Task details — Look through the records that follow. Copy every line containing the word "permite".

Raw data —
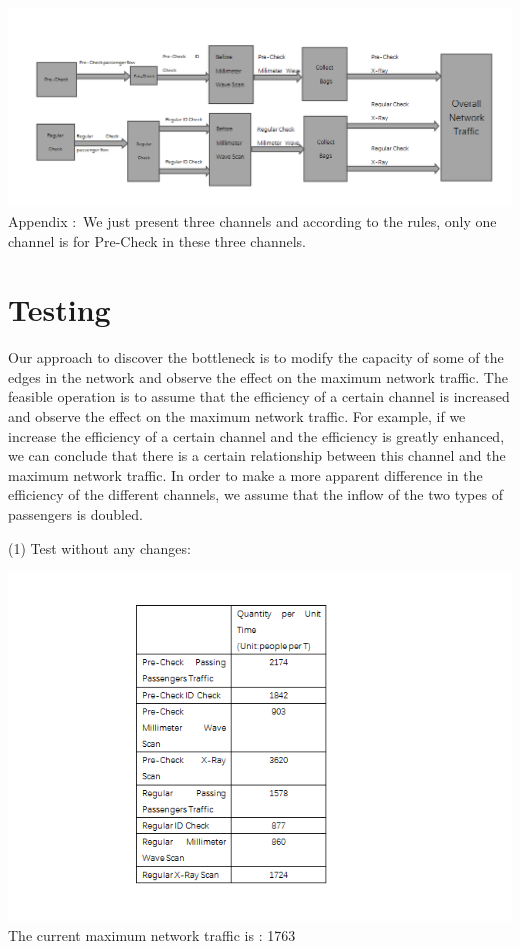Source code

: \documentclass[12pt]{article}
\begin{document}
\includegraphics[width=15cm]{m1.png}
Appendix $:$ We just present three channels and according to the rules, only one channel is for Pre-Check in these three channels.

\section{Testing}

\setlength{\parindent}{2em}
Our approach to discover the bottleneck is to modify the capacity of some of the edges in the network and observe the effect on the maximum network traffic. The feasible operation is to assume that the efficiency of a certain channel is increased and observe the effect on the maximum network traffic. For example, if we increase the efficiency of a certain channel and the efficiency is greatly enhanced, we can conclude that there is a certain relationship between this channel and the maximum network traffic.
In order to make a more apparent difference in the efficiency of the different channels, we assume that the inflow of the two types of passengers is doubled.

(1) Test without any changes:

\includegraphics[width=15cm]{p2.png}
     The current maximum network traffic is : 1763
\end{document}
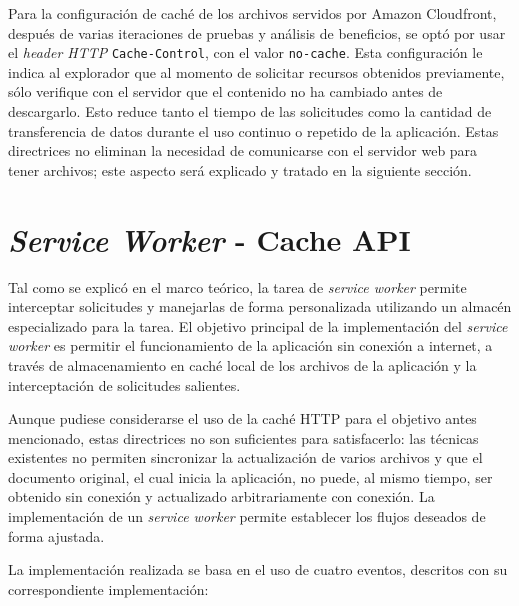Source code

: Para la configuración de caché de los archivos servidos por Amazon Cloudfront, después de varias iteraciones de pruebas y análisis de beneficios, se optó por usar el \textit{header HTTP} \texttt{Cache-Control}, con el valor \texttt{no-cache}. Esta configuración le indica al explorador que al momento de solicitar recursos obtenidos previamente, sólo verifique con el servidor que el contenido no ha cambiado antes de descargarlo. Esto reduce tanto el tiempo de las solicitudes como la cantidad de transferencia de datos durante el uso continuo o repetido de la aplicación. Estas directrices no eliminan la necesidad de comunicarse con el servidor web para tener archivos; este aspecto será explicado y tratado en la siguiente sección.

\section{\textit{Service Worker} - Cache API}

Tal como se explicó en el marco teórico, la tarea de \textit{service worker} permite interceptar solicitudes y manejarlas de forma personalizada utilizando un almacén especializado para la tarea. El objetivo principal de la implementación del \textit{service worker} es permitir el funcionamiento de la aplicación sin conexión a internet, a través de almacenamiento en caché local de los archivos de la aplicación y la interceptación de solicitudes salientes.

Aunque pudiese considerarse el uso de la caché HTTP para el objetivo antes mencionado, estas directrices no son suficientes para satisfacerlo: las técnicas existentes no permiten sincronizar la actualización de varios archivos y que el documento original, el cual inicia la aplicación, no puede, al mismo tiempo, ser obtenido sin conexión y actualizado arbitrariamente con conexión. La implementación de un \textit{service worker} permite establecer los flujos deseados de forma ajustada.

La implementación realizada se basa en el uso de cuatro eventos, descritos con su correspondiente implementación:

--

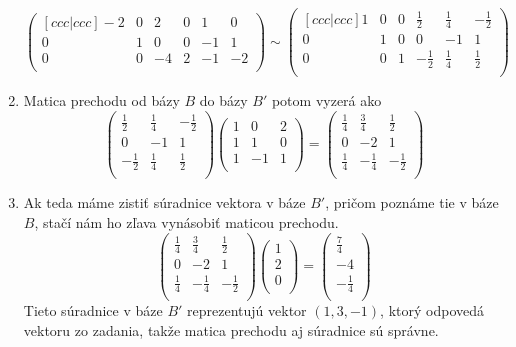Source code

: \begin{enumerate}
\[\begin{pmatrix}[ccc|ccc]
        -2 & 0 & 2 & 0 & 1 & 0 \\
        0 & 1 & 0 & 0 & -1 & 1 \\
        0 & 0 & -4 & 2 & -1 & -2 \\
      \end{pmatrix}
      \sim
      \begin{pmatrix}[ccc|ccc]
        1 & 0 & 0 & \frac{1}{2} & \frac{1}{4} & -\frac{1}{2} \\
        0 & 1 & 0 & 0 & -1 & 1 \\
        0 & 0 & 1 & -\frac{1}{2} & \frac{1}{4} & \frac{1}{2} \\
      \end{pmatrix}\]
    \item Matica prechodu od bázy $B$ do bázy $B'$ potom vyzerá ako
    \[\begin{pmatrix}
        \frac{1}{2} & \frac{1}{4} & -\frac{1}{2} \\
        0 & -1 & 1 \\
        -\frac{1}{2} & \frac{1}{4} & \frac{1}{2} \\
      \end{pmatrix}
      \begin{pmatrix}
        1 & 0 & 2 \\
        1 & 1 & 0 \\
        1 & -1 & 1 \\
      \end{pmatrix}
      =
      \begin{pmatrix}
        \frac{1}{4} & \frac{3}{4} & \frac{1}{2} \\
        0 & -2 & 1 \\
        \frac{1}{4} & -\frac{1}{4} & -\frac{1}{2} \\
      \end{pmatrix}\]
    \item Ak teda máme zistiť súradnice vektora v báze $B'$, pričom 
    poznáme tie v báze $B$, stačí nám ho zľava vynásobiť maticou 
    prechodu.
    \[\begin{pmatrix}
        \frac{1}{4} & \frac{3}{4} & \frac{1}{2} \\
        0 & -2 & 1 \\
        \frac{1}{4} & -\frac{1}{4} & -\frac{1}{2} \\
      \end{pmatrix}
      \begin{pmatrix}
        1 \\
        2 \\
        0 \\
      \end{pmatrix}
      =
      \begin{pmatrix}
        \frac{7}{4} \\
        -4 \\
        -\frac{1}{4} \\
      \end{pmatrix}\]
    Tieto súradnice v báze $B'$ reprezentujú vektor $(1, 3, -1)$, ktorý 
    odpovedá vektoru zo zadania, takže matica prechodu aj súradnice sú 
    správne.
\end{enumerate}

Solution to the exercise —
Tal como se explicó en el marco teórico, la tarea de \textit{service worker} permite interceptar solicitudes y manejarlas de forma personalizada utilizando un almacén especializado para la tarea. El objetivo principal de la implementación del \textit{service worker} es permitir el funcionamiento de la aplicación sin conexión a internet, a través de almacenamiento en caché local de los archivos de la aplicación y la interceptación de solicitudes salientes.
Aunque pudiese considerarse el uso de la caché HTTP para el objetivo antes mencionado, estas directrices no son suficientes para satisfacerlo: las técnicas existentes no permiten sincronizar la actualización de varios archivos y que el documento original, el cual inicia la aplicación, no puede, al mismo tiempo, ser obtenido sin conexión y actualizado arbitrariamente con conexión. La implementación de un \textit{service worker} permite establecer los flujos deseados de forma ajustada.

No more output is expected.